To achieve this, the budget introduces additional tax measures worth Rs2.2 trillion (1.8% of GDP). These measures include expanding consumption taxes, significantly increasing personal taxes on both salaried and non-salaried individuals, eliminating tax exemptions for various sectors, bringing some untaxed incomes into the tax net, tightening regulations on non-filers, and raising the petroleum taxation by Rs20 per litre to Rs80. The remaining Rs1.5 trillion increase in tax revenues is expected to come from a nominal expansion in the economy, with a targeted inflation rate of 12% and GDP growth of 3.6%.

The people keep getting taxed more, while those who don’t pay taxes only face slight increases in costs, making business more expensive. With an expected GDP growth of 3.6%, the budget is cautious and doesn’t expand the tax base much, despite calls for a shift from consumption to investment.

The budget aims for a 37.8% increase in tax revenue and a 10.4% tax-to-GDP ratio, which is ambitious given inflation around 15%. Income taxes are expected to rise by 48%, impacting the salaried class whose real incomes have dropped by over 30% in five years. Higher taxes reduce their income further.

Middle-income households face more taxes, reducing their spending power and pushing skilled workers to leave the country. While real capital is stuck in areas like real estate, losing skilled workers due to high taxes is harmful.

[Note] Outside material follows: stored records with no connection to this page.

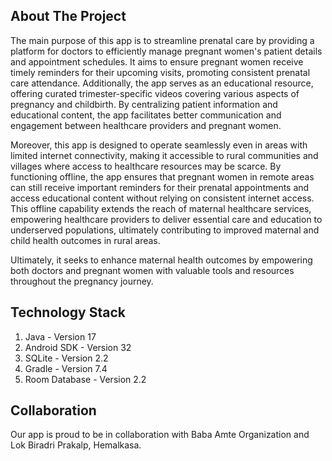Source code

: ## About The Project
The main purpose of this app is to streamline prenatal care by providing a platform for doctors to efficiently manage pregnant women's patient details and appointment schedules. It aims to ensure pregnant women receive timely reminders for their upcoming visits, promoting consistent prenatal care attendance. Additionally, the app serves as an educational resource, offering curated trimester-specific videos covering various aspects of pregnancy and childbirth. By centralizing patient information and educational content, the app facilitates better communication and engagement between healthcare providers and pregnant women.

Moreover, this app is designed to operate seamlessly even in areas with limited internet connectivity, making it accessible to rural communities and villages where access to healthcare resources may be scarce. By functioning offline, the app ensures that pregnant women in remote areas can still receive important reminders for their prenatal appointments and access educational content without relying on consistent internet access. This offline capability extends the reach of maternal healthcare services, empowering healthcare providers to deliver essential care and education to underserved populations, ultimately contributing to improved maternal and child health outcomes in rural areas.

Ultimately, it seeks to enhance maternal health outcomes by empowering both doctors and pregnant women with valuable tools and resources throughout the pregnancy journey.

## Technology Stack
1. Java - Version 17
2. Android SDK - Version 32
3. SQLite - Version 2.2
4. Gradle - Version 7.4
5. Room Database - Version 2.2

## Collaboration 
Our app is proud to be in collaboration with Baba Amte Organization and Lok Biradri Prakalp, Hemalkasa.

The budget continues to focus on current taxpayers and increases corporate taxes for export industries, reducing reinvestment incentives. Sales tax is set to rise by 36%, and the Petroleum Development Levy by 33%, which increases costs and inflation. Higher withholding taxes may not convert non-filers to filers but will likely increase costs for consumers, encouraging informal cash markets.

The tax policy is flawed, as higher withholding taxes don’t improve compliance. The budget relies heavily on corporations, salaried individuals, and indirect taxes, affecting vulnerable households more than affluent ones.

Despite some hope for stability and plans to privatize loss-making entities, the budget fails to broaden the tax base, burdening the formal economy and encouraging the informal economy. Without significant reforms, the overtaxed segments will continue to struggle, limiting sustainable growth.

The Final Words

In summary, the federal budget is not so much hopeful and encouraging. It doesn’t address key issues like expanding the tax base. It risks pushing more businesses into the informal economy and doesn’t effectively encourage investment, complicating efforts for sustainable growth.